**WHAT TO WORK ON**
Each line of the records that holds the word "Standalone" should be copied out.

□ □ □ □

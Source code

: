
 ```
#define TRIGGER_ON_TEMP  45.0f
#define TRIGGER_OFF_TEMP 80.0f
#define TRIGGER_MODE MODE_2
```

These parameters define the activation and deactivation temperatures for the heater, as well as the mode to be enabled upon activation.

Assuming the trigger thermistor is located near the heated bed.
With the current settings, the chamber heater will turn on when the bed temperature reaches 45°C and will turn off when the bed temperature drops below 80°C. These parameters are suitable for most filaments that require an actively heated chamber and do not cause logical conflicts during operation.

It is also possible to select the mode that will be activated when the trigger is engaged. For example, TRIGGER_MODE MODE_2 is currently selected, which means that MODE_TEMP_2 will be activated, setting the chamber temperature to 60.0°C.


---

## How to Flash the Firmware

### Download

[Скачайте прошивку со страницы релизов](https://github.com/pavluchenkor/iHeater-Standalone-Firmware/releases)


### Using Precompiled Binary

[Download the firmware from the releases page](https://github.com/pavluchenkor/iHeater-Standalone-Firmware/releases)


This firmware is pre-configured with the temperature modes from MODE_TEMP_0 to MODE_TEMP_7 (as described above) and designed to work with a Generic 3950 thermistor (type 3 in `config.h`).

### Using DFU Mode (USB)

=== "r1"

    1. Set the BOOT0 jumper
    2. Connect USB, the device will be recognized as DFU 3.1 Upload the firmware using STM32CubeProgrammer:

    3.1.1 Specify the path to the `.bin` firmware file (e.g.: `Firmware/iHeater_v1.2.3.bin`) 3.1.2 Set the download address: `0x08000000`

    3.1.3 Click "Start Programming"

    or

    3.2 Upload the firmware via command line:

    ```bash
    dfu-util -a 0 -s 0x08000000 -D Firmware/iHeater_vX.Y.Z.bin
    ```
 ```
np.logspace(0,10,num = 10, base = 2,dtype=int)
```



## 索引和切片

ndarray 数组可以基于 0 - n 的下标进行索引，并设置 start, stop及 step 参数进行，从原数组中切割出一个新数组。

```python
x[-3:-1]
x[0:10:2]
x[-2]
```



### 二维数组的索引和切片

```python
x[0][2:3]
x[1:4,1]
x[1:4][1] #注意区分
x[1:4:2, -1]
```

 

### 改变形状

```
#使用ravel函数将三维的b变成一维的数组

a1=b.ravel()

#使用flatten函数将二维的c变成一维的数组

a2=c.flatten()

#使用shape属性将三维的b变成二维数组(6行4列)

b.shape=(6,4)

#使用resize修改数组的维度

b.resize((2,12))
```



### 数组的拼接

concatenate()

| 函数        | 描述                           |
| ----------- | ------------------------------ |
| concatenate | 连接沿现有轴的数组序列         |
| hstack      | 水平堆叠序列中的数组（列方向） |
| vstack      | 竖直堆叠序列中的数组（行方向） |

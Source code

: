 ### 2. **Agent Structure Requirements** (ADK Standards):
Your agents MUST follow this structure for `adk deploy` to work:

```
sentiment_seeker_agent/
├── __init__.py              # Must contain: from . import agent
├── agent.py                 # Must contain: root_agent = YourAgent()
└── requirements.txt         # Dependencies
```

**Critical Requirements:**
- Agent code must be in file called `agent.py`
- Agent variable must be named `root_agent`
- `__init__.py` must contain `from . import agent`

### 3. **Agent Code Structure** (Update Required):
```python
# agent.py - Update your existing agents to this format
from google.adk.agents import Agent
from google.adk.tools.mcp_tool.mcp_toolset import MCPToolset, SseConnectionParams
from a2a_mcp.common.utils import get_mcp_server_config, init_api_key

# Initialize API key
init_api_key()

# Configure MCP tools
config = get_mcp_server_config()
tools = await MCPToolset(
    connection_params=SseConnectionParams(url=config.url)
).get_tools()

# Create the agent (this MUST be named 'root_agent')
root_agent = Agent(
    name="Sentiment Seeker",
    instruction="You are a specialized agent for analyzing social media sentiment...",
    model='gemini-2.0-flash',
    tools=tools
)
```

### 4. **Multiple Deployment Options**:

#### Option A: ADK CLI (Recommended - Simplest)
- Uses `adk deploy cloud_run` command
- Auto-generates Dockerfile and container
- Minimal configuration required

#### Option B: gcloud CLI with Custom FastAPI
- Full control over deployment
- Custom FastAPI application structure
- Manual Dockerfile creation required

□ □ □ □

**REPLY**
[Скачайте прошивку со страницы релизов](https://github.com/pavluchenkor/iHeater-Standalone-Firmware/releases)
[Download the firmware from the releases page](https://github.com/pavluchenkor/iHeater-Standalone-Firmware/releases)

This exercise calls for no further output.